Blackbird contemplates transitioning into civilian life on Walpole Island. Realizing how ridiculous this would be, he's held up by Richie Nix, a "punk" ex-con with a motor mouth and a hair trigger temper. Busy breaking into houses and trashing the ones without anything to steal, Richie cooks up a protection racket, planning to blackmail a successful local realtor with continued property damage unless he pays up. Needing a partner, Richie lets Blackbird in on the scam.

Killshot introduces some heart and soul with Wayne and Carmen Colson, an empty nest couple in their forties. Wayne is an ironworker who's welded together most of Detroit's highrises. Tired of waiting at home for her husband to decompress at the bar, Carmen has gone into the work force as a real estate agent. Hoping to transition Wayne into a career where they can spend more time together, she gets him an interview with her boss, a successful local realtor.

Visiting the realtor's office, Richie and Blackbird mistake Wayne for their victim. The ironworker draws the men out to his truck, where he introduces Blackbird to a sleever bar and throws Richie through a window. The thugs lick their wounds and begin to prowl around the Colsons' home in Algonac. Their next move is even more disastrous, with Richie turning a 7-11 he follows Wayne to into a shooting gallery. Blackbird finds himself on the Colsons' porch with Carmen pointing a shotgun loaded with Magnum shot at his face.

With the rap on The Blackbird and Richie a federal one, the FBI offer Carmen and Wayne the services of the Witness Protection Program. Carmen seizes on the opportunity to transition into a new life and new home, in Cape Giradeau, Missouri. But under federal watch, the couple discover less of whatever they're looking for, complete with a sleazy U.S. Deputy Marshal putting the moves on Carmen. Unwilling to wait for their tormentors to be arrested, Carmen and Wayne return to Detroit to play out the hand they've been dealt.

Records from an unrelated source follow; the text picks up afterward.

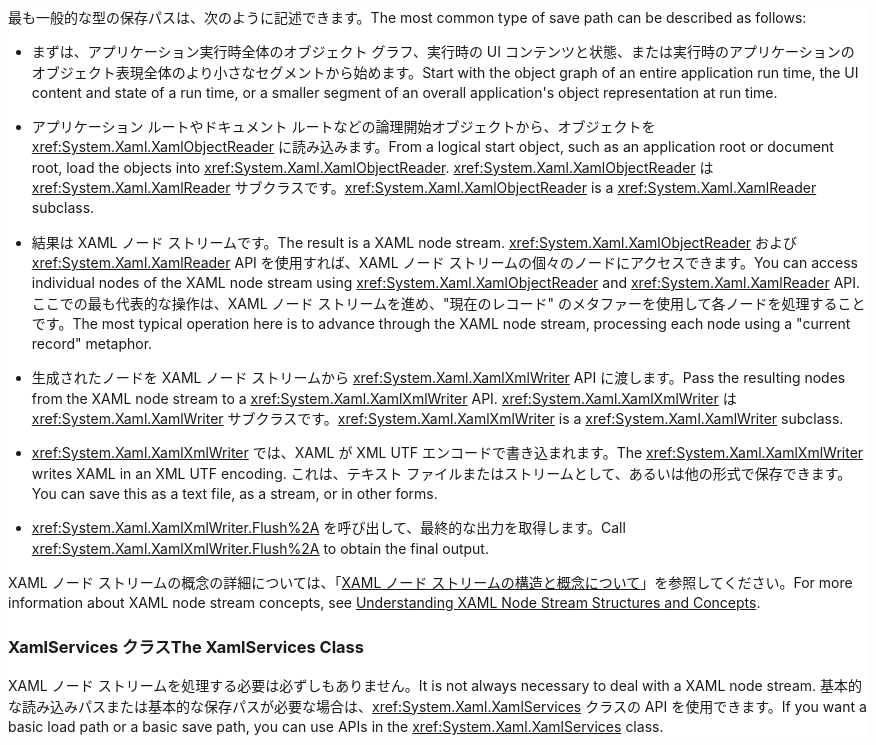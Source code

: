   <span data-ttu-id="999b1-155">最も一般的な型の保存パスは、次のように記述できます。</span><span class="sxs-lookup"><span data-stu-id="999b1-155">The most common type of save path can be described as follows:</span></span>

- <span data-ttu-id="999b1-156">まずは、アプリケーション実行時全体のオブジェクト グラフ、実行時の UI コンテンツと状態、または実行時のアプリケーションのオブジェクト表現全体のより小さなセグメントから始めます。</span><span class="sxs-lookup"><span data-stu-id="999b1-156">Start with the object graph of an entire application run time, the UI content and state of a run time, or a smaller segment of an overall application's object representation at run time.</span></span>

- <span data-ttu-id="999b1-157">アプリケーション ルートやドキュメント ルートなどの論理開始オブジェクトから、オブジェクトを <xref:System.Xaml.XamlObjectReader> に読み込みます。</span><span class="sxs-lookup"><span data-stu-id="999b1-157">From a logical start object, such as an application root or document root, load the objects into <xref:System.Xaml.XamlObjectReader>.</span></span> <span data-ttu-id="999b1-158"><xref:System.Xaml.XamlObjectReader> は <xref:System.Xaml.XamlReader> サブクラスです。</span><span class="sxs-lookup"><span data-stu-id="999b1-158"><xref:System.Xaml.XamlObjectReader> is a <xref:System.Xaml.XamlReader> subclass.</span></span>

- <span data-ttu-id="999b1-159">結果は XAML ノード ストリームです。</span><span class="sxs-lookup"><span data-stu-id="999b1-159">The result is a XAML node stream.</span></span> <span data-ttu-id="999b1-160"><xref:System.Xaml.XamlObjectReader> および <xref:System.Xaml.XamlReader> API を使用すれば、XAML ノード ストリームの個々のノードにアクセスできます。</span><span class="sxs-lookup"><span data-stu-id="999b1-160">You can access individual nodes of the XAML node stream using <xref:System.Xaml.XamlObjectReader> and <xref:System.Xaml.XamlReader> API.</span></span> <span data-ttu-id="999b1-161">ここでの最も代表的な操作は、XAML ノード ストリームを進め、"現在のレコード" のメタファーを使用して各ノードを処理することです。</span><span class="sxs-lookup"><span data-stu-id="999b1-161">The most typical operation here is to advance through the XAML node stream, processing each node using a "current record" metaphor.</span></span>

- <span data-ttu-id="999b1-162">生成されたノードを XAML ノード ストリームから <xref:System.Xaml.XamlXmlWriter> API に渡します。</span><span class="sxs-lookup"><span data-stu-id="999b1-162">Pass the resulting nodes from the XAML node stream to a <xref:System.Xaml.XamlXmlWriter> API.</span></span> <span data-ttu-id="999b1-163"><xref:System.Xaml.XamlXmlWriter> は <xref:System.Xaml.XamlWriter> サブクラスです。</span><span class="sxs-lookup"><span data-stu-id="999b1-163"><xref:System.Xaml.XamlXmlWriter> is a <xref:System.Xaml.XamlWriter> subclass.</span></span>

- <span data-ttu-id="999b1-164"><xref:System.Xaml.XamlXmlWriter> では、XAML が XML UTF エンコードで書き込まれます。</span><span class="sxs-lookup"><span data-stu-id="999b1-164">The <xref:System.Xaml.XamlXmlWriter> writes XAML in an XML UTF encoding.</span></span> <span data-ttu-id="999b1-165">これは、テキスト ファイルまたはストリームとして、あるいは他の形式で保存できます。</span><span class="sxs-lookup"><span data-stu-id="999b1-165">You can save this as a text file, as a stream, or in other forms.</span></span>

- <span data-ttu-id="999b1-166"><xref:System.Xaml.XamlXmlWriter.Flush%2A> を呼び出して、最終的な出力を取得します。</span><span class="sxs-lookup"><span data-stu-id="999b1-166">Call <xref:System.Xaml.XamlXmlWriter.Flush%2A> to obtain the final output.</span></span>

<span data-ttu-id="999b1-167">XAML ノード ストリームの概念の詳細については、「[XAML ノード ストリームの構造と概念について](understanding-xaml-node-stream-structures-and-concepts.md)」を参照してください。</span><span class="sxs-lookup"><span data-stu-id="999b1-167">For more information about XAML node stream concepts, see [Understanding XAML Node Stream Structures and Concepts](understanding-xaml-node-stream-structures-and-concepts.md).</span></span>

### <a name="the-xamlservices-class"></a><span data-ttu-id="999b1-168">XamlServices クラス</span><span class="sxs-lookup"><span data-stu-id="999b1-168">The XamlServices Class</span></span>

<span data-ttu-id="999b1-169">XAML ノード ストリームを処理する必要は必ずしもありません。</span><span class="sxs-lookup"><span data-stu-id="999b1-169">It is not always necessary to deal with a XAML node stream.</span></span> <span data-ttu-id="999b1-170">基本的な読み込みパスまたは基本的な保存パスが必要な場合は、<xref:System.Xaml.XamlServices> クラスの API を使用できます。</span><span class="sxs-lookup"><span data-stu-id="999b1-170">If you want a basic load path or a basic save path, you can use APIs in the <xref:System.Xaml.XamlServices> class.</span></span>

No author makes me conscious of what a slave I've become to plot like Elmore Leonard does. Without twists (!) and turns (!) at the end of every paragraph, Killshot coasts along, almost as if you were just hanging out with some particularly interesting (or dangerous) friends for the weekend. When I realize I'm hooked merely reading about Carmen Colson or Richie Nix sitting in traffic -- simply being Carmen or being Richie -- throw in professional murder, amateur racketeering and home invasion and I'm riveted.

Leonard's writing is frequently a laugh riot:

* The guy said, "I'll tell you what I want. I'll tell you my name too, in case you ever heard of me, Richie Nix. N-i-x, not like Stevie Nicks spells hers." Armand shook his head. He'd never heard of either one.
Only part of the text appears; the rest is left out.